If women continue to be underrepresented in foreign policy circles, governments risk missing important empirical insights that highlight the importance of gender in national security issues.

published by
New America Weekly
 on March 16, 2017

Source: New America Weekly

Amid heightened concerns about the future of liberal democracies and the rapidly shifting international world order, it’s easy to miss a persistent pattern: Conversations on these issues, especially at the higher levels, still happen largely between men—to everyone’s detriment.

Just look at last month’s Munich Security Conference. It’s the largest, and arguably most important, security conference of its kind. Yet 80 percent of the speakers were male, and only two out of the twelve panel discussions featured more than one female speaker.

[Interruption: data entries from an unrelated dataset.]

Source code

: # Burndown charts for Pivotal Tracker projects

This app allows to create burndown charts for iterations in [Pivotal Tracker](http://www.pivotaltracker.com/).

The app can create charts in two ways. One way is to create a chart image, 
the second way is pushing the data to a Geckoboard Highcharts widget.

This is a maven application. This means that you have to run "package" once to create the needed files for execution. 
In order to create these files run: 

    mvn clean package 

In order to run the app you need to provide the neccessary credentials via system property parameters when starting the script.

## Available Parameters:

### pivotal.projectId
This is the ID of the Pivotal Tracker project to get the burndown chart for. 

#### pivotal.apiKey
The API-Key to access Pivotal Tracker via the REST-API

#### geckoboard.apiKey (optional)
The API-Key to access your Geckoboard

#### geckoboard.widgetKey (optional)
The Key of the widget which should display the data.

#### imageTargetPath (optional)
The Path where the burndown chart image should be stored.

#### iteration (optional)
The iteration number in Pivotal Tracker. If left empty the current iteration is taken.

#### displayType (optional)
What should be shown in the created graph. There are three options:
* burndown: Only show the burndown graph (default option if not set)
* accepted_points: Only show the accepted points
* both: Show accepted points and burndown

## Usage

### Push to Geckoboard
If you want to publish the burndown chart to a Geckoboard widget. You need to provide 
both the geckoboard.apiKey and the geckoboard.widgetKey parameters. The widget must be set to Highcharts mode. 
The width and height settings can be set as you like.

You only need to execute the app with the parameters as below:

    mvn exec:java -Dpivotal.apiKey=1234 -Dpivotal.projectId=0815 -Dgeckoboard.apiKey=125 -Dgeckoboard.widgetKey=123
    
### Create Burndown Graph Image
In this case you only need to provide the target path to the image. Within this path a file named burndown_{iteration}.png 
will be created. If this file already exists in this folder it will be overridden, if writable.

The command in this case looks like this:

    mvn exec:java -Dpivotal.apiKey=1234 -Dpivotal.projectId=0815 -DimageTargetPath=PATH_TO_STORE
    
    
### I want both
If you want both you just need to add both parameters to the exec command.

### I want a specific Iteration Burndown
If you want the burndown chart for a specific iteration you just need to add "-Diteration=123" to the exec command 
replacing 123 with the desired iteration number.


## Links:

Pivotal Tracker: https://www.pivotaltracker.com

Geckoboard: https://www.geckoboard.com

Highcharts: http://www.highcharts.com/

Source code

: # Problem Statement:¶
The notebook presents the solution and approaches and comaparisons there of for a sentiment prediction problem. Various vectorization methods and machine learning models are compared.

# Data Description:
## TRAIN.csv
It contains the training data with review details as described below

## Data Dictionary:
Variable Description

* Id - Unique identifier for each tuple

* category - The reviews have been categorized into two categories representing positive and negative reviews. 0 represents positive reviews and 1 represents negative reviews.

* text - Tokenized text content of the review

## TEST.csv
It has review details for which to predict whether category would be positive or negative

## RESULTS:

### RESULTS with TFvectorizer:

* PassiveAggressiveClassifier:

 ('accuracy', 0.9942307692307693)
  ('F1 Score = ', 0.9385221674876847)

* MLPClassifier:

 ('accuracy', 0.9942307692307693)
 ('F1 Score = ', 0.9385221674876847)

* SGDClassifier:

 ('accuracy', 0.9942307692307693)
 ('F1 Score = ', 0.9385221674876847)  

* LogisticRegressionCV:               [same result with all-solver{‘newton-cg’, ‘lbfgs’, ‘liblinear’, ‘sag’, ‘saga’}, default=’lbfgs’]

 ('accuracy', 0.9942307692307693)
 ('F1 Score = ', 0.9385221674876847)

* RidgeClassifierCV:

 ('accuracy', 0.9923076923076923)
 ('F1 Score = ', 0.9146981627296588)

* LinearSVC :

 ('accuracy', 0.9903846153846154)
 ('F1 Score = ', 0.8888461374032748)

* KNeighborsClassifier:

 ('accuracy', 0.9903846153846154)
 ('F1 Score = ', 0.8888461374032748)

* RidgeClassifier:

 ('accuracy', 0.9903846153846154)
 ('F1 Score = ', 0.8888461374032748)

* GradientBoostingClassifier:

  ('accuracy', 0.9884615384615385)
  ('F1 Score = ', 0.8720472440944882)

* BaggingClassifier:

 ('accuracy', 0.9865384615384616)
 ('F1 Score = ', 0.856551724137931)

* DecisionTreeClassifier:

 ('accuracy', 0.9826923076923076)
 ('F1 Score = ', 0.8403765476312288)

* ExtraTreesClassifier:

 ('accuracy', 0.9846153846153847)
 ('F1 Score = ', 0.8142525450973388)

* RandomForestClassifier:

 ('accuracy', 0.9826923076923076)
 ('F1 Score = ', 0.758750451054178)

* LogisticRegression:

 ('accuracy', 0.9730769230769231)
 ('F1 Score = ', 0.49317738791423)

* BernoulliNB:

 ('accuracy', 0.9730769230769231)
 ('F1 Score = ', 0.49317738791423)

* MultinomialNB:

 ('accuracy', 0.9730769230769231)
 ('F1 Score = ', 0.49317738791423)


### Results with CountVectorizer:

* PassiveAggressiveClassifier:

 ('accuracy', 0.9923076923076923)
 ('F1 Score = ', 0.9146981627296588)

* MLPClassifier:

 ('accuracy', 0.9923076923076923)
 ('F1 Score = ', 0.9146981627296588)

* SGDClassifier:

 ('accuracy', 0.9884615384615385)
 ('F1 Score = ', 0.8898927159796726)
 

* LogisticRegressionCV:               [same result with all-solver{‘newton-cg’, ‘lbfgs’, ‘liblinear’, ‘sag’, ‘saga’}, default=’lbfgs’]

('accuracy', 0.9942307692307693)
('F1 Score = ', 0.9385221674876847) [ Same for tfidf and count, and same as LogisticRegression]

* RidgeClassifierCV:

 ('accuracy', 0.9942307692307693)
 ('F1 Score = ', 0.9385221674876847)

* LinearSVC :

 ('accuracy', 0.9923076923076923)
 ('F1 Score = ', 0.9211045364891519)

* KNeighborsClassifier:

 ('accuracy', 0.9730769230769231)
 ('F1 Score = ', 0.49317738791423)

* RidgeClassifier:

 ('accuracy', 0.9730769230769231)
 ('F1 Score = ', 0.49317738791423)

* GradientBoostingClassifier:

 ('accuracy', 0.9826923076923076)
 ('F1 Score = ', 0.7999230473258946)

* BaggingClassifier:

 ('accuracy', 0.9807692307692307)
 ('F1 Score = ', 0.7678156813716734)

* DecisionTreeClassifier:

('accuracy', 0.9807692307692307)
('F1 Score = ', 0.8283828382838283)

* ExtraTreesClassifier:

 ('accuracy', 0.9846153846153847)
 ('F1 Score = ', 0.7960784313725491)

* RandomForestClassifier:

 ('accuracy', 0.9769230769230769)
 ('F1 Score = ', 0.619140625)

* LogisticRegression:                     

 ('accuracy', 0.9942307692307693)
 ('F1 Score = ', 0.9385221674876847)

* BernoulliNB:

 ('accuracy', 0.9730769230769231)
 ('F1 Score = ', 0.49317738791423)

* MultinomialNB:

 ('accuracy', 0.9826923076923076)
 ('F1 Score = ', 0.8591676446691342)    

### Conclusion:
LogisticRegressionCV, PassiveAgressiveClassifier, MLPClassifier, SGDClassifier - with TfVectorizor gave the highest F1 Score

This problem is not a new one, nor is it unique to security conferences. Despite significant strides over the past two decades, US foreign policy and national security circles also remain overwhelmingly white and overwhelmingly male. The likes of Susan Rice, Samantha Power, and Condoleezza Rice may seem to tell a different story. During the Obama administration, record numbers of women held senior national security and foreign policy positions. However, the fact that a select number of women have reached highly visible leadership roles has not solved the problem of systemic underrepresentation.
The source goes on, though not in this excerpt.